Allosteric regulation of glycogen synthesis and breakdown is done by regulation of enzymes glycogen synthase and glycogen phosphorylase. Hormonal regulation of glycogen synthesis and breakdown is done by hormones insulin and glucagon.
Glycogen synthase stimulates glycogen synthesis. Whenever the blood glucose level rises, the levels of glucose-6-phosphate rises. Glucose-6-phosphate stimulates glycogen synthase and thus glycogen synthesis occurs. When glycogen synthesis is not needed, the phosphorylation of glycogen synthase occurs that prevents the action of the enzyme by changing its structure.

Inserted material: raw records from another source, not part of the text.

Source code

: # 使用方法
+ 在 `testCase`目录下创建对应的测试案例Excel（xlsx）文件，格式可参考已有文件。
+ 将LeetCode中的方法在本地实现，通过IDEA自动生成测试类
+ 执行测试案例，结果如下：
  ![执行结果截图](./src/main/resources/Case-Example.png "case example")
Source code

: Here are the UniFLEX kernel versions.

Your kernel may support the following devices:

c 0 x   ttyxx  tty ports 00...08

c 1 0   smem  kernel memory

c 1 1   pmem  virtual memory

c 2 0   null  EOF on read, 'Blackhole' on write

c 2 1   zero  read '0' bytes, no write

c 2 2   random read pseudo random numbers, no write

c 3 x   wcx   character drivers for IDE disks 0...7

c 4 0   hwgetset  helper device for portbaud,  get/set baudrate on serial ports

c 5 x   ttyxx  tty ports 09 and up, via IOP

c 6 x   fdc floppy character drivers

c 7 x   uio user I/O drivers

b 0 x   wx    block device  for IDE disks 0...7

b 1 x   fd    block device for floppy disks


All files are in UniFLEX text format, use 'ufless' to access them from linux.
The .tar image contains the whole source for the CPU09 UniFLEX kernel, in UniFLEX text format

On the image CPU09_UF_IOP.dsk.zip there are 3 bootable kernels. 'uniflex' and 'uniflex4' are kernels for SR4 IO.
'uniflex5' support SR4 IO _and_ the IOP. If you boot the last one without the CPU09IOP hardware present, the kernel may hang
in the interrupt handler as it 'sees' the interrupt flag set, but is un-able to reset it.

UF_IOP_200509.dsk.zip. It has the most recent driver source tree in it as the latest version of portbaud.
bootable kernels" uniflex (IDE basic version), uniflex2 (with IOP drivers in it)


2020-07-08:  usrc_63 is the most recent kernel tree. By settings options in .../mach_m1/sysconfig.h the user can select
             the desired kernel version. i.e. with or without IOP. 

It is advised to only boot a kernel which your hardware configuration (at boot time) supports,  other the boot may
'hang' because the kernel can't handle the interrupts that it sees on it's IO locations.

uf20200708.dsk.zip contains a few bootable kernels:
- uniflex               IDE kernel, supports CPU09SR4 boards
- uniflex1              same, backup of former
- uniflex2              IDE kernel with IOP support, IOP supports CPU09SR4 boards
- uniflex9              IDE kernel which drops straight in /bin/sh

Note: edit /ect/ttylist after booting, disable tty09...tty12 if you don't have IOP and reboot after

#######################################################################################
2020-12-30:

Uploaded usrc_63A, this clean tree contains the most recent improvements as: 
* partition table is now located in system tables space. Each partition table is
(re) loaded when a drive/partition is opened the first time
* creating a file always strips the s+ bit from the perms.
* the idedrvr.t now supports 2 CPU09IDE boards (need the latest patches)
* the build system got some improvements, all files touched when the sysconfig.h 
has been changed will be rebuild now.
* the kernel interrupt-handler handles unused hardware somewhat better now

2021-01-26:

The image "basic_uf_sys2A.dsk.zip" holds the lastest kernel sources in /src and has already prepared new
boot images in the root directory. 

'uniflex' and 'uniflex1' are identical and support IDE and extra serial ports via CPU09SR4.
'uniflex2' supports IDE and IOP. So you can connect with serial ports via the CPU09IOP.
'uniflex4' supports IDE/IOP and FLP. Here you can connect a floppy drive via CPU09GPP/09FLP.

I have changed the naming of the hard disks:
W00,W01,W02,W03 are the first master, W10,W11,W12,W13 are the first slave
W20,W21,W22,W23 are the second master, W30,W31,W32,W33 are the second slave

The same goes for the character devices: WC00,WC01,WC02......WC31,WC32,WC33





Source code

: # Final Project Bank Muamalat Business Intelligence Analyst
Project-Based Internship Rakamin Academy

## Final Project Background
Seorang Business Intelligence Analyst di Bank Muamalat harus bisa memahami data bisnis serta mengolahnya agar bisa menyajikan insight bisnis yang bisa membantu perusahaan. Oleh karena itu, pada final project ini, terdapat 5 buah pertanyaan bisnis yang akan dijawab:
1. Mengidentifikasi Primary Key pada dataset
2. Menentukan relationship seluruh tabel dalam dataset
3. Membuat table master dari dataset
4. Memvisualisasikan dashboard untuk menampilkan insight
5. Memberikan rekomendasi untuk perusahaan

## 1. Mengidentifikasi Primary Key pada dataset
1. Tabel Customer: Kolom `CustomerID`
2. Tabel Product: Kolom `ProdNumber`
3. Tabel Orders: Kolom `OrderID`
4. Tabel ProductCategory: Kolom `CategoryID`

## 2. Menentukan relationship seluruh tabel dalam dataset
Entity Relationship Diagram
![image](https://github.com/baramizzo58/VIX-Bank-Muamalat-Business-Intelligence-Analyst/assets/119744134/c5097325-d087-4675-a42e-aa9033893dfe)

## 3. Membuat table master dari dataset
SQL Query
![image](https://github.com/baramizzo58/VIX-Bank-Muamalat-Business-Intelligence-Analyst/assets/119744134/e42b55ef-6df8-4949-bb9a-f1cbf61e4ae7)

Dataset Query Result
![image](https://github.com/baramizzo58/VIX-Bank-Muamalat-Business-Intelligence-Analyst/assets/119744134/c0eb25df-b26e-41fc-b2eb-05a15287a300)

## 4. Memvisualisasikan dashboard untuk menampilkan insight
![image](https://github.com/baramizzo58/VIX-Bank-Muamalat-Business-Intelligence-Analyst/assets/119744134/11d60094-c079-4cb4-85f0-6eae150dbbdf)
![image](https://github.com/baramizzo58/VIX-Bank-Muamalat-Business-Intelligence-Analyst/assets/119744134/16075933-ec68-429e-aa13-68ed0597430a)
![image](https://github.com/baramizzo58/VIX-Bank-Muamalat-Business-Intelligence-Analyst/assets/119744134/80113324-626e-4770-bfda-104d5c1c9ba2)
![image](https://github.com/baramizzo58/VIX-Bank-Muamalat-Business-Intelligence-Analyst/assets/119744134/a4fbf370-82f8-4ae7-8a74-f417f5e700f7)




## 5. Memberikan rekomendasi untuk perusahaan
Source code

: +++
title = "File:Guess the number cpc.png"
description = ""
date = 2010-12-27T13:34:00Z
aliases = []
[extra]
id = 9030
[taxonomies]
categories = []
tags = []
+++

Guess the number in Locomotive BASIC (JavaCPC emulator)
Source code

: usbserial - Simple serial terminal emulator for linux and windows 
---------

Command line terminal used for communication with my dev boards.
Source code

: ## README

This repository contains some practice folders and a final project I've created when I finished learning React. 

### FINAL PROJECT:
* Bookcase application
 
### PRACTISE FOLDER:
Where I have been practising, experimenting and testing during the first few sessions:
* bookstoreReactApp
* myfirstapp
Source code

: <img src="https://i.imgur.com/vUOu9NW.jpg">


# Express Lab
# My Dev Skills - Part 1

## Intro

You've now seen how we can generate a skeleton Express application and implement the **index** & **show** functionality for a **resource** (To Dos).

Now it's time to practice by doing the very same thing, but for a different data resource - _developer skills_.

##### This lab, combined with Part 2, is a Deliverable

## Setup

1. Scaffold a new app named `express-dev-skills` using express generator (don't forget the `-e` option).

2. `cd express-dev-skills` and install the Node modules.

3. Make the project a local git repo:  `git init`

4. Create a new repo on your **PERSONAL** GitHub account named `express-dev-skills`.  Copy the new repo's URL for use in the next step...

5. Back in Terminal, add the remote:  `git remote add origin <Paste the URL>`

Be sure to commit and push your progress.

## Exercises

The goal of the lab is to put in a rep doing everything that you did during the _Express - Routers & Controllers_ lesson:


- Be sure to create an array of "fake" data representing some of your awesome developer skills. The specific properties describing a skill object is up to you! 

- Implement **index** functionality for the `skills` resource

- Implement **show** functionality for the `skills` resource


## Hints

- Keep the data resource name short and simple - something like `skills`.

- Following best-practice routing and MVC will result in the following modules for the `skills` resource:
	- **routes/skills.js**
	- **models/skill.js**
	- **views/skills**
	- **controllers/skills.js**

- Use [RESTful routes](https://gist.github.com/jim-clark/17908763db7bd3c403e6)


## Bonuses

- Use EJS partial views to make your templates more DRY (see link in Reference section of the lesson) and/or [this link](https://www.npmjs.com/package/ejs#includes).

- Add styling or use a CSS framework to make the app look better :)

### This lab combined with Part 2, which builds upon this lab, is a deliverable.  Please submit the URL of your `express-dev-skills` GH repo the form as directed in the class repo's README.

Glycogen phosphorylase causes phosphorylation of glycogen that results in the formation of glucose-1-phosphate by the breakdown of glycogen. Phosphoglucomutase can then proceed to convert glucose-1-phosphate into glucose-6-phosphate. Glucose-6-phosphate can then either be fed into glycolysis, the pentose phosphate pathway or converted to glucose. Thus, allosteric regulation of glycogen synthesis and breakdown is done by glycogen synthase and the glycogen phosphorylase enzymes.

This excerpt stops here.